Neydi o söz: ‘Şike var ama sahaya yansımadı’…
Man Adası da öyle çıktı. Belgeler gerçek ama karar; takipsizlik…
Böyledir Türkiye’de işler. Her türlü sahtekarlık, yolsuzluk, usulsüzlük herkesin gözü önünde olur; her şey ayan beyan ortadadır ama sanki yokmuş gibi davranır herkes.
Futbolda şike olduğunu herkes biliyordu. Ortada net deliller de itiraflar da vardı. Futbol Federasyonu Etik Kurulu önce 5 maçta şike, 3 maçta şikeye teşebbüs tespiti yaptı. Araya siyaset girdi, 7 ay sonra TFF yeni bir karar açıkladı. Federasyon Başkanı Yıldırım Demirören, “Şike var ama sahaya yansımadı” gibi garabet bir açıklama yaptı. Yine bir ‘hokus-pokus’ ile yeşil sahalar bir anda pirüpak edilmişti.

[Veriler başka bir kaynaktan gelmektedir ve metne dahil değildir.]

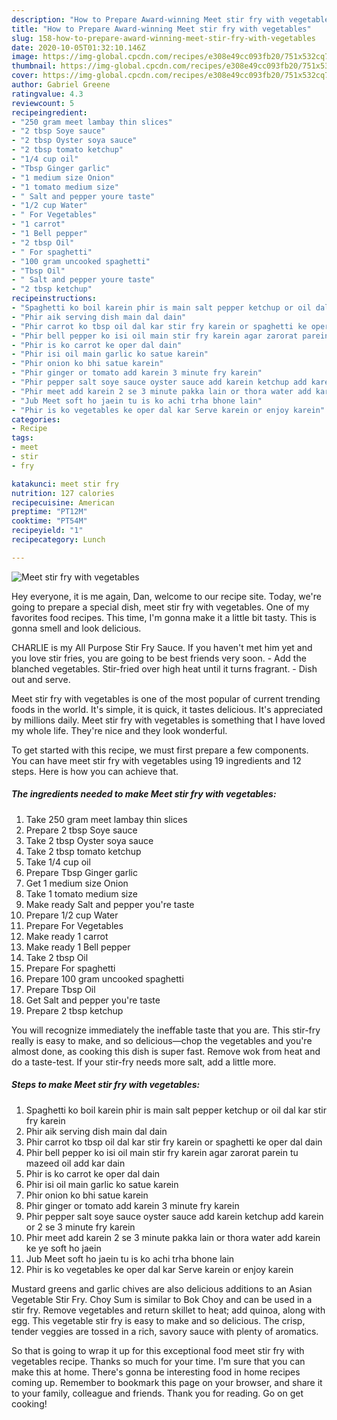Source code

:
 ```yaml
---
description: "How to Prepare Award-winning Meet stir fry with vegetables"
title: "How to Prepare Award-winning Meet stir fry with vegetables"
slug: 158-how-to-prepare-award-winning-meet-stir-fry-with-vegetables
date: 2020-10-05T01:32:10.146Z
image: https://img-global.cpcdn.com/recipes/e308e49cc093fb20/751x532cq70/meet-stir-fry-with-vegetables-recipe-main-photo.jpg
thumbnail: https://img-global.cpcdn.com/recipes/e308e49cc093fb20/751x532cq70/meet-stir-fry-with-vegetables-recipe-main-photo.jpg
cover: https://img-global.cpcdn.com/recipes/e308e49cc093fb20/751x532cq70/meet-stir-fry-with-vegetables-recipe-main-photo.jpg
author: Gabriel Greene
ratingvalue: 4.3
reviewcount: 5
recipeingredient:
- "250 gram meet lambay thin slices"
- "2 tbsp Soye sauce"
- "2 tbsp Oyster soya sauce"
- "2 tbsp tomato ketchup"
- "1/4 cup oil"
- "Tbsp Ginger garlic"
- "1 medium size Onion"
- "1 tomato medium size"
- " Salt and pepper youre taste"
- "1/2 cup Water"
- " For Vegetables"
- "1 carrot"
- "1 Bell pepper"
- "2 tbsp Oil"
- " For spaghetti"
- "100 gram uncooked spaghetti"
- "Tbsp Oil"
- " Salt and pepper youre taste"
- "2 tbsp ketchup"
recipeinstructions:
- "Spaghetti ko boil karein phir is main salt pepper ketchup or oil dal kar stir fry karein"
- "Phir aik serving dish main dal dain"
- "Phir carrot ko tbsp oil dal kar stir fry karein or spaghetti ke oper dal dain"
- "Phir bell pepper ko isi oil main stir fry karein agar zarorat parein tu mazeed oil add kar dain"
- "Phir is ko carrot ke oper dal dain"
- "Phir isi oil main garlic ko satue karein"
- "Phir onion ko bhi satue karein"
- "Phir ginger or tomato add karein 3 minute fry karein"
- "Phir pepper salt soye sauce oyster sauce add karein ketchup add karein or 2 se 3 minute fry karein"
- "Phir meet add karein 2 se 3 minute pakka lain or thora water add karein ke ye soft ho jaein"
- "Jub Meet soft ho jaein tu is ko achi trha bhone lain"
- "Phir is ko vegetables ke oper dal kar Serve karein or enjoy karein"
categories:
- Recipe
tags:
- meet
- stir
- fry

katakunci: meet stir fry 
nutrition: 127 calories
recipecuisine: American
preptime: "PT12M"
cooktime: "PT54M"
recipeyield: "1"
recipecategory: Lunch

---
```



![Meet stir fry with vegetables](https://img-global.cpcdn.com/recipes/e308e49cc093fb20/751x532cq70/meet-stir-fry-with-vegetables-recipe-main-photo.jpg)

Hey everyone, it is me again, Dan, welcome to our recipe site. Today, we're going to prepare a special dish, meet stir fry with vegetables. One of my favorites food recipes. This time, I'm gonna make it a little bit tasty. This is gonna smell and look delicious.

CHARLIE is my All Purpose Stir Fry Sauce. If you haven&#39;t met him yet and you love stir fries, you are going to be best friends very soon. - Add the blanched vegetables. Stir-fried over high heat until it turns fragrant. - Dish out and serve.

Meet stir fry with vegetables is one of the most popular of current trending foods in the world. It's simple, it is quick, it tastes delicious. It's appreciated by millions daily. Meet stir fry with vegetables is something that I have loved my whole life. They're nice and they look wonderful.


To get started with this recipe, we must first prepare a few components. You can have meet stir fry with vegetables using 19 ingredients and 12 steps. Here is how you can achieve that.

<!--inarticleads1-->

##### The ingredients needed to make Meet stir fry with vegetables:

1. Take 250 gram meet lambay thin slices
1. Prepare 2 tbsp Soye sauce
1. Take 2 tbsp Oyster soya sauce
1. Take 2 tbsp tomato ketchup
1. Take 1/4 cup oil
1. Prepare Tbsp Ginger garlic
1. Get 1 medium size Onion
1. Take 1 tomato medium size
1. Make ready  Salt and pepper you&#39;re taste
1. Prepare 1/2 cup Water
1. Prepare  For Vegetables
1. Make ready 1 carrot
1. Make ready 1 Bell pepper
1. Take 2 tbsp Oil
1. Prepare  For spaghetti
1. Prepare 100 gram uncooked spaghetti
1. Prepare Tbsp Oil
1. Get  Salt and pepper you&#39;re taste
1. Prepare 2 tbsp ketchup


You will recognize immediately the ineffable taste that you are. This stir-fry really is easy to make, and so delicious—chop the vegetables and you&#39;re almost done, as cooking this dish is super fast. Remove wok from heat and do a taste-test. If your stir-fry needs more salt, add a little more. 

<!--inarticleads2-->

##### Steps to make Meet stir fry with vegetables:

1. Spaghetti ko boil karein phir is main salt pepper ketchup or oil dal kar stir fry karein
1. Phir aik serving dish main dal dain
1. Phir carrot ko tbsp oil dal kar stir fry karein or spaghetti ke oper dal dain
1. Phir bell pepper ko isi oil main stir fry karein agar zarorat parein tu mazeed oil add kar dain
1. Phir is ko carrot ke oper dal dain
1. Phir isi oil main garlic ko satue karein
1. Phir onion ko bhi satue karein
1. Phir ginger or tomato add karein 3 minute fry karein
1. Phir pepper salt soye sauce oyster sauce add karein ketchup add karein or 2 se 3 minute fry karein
1. Phir meet add karein 2 se 3 minute pakka lain or thora water add karein ke ye soft ho jaein
1. Jub Meet soft ho jaein tu is ko achi trha bhone lain
1. Phir is ko vegetables ke oper dal kar Serve karein or enjoy karein


Mustard greens and garlic chives are also delicious additions to an Asian Vegetable Stir Fry. Choy Sum is similar to Bok Choy and can be used in a stir fry. Remove vegetables and return skillet to heat; add quinoa, along with egg. This vegetable stir fry is easy to make and so delicious. The crisp, tender veggies are tossed in a rich, savory sauce with plenty of aromatics. 

So that is going to wrap it up for this exceptional food meet stir fry with vegetables recipe. Thanks so much for your time. I'm sure that you can make this at home. There's gonna be interesting food in home recipes coming up. Remember to bookmark this page on your browser, and share it to your family, colleague and friends. Thank you for reading. Go on get cooking!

Bu ucube kararın arkasında elbette, “Şahıslar yüzünden tüzel kişiler cezalandırılmamalı” diyen dönemin başbakanı Erdoğan vardı. Sanki şahıslar, şikeyi tüzel kişi olan kulüpleri için değil de kendi aile şirketleri için yapmışlar gibi… Sanki şike sonucu başka tüzel kişiler, yani futbol kulüpleri mağdur olmamış gibi…
Aynı garabet, son Man Adası belgelerinde de yaşandı. Savcılık, CHP lideri Kılıçdaroğlu’nun açıkladığı belgelerin gerçek olduğunu tespit etti ama buna rağmen ‘takipsizlik’ kararı verdi. Neden? Neden olacak; “hukuk siyasetin köpeğidir” de ondan. Bu devrin yargısını en güzel anlatan cümle bu.
***
Man Adası belgelerinin ibretlik mazisini şöyle bir hatırlayalım isterseniz…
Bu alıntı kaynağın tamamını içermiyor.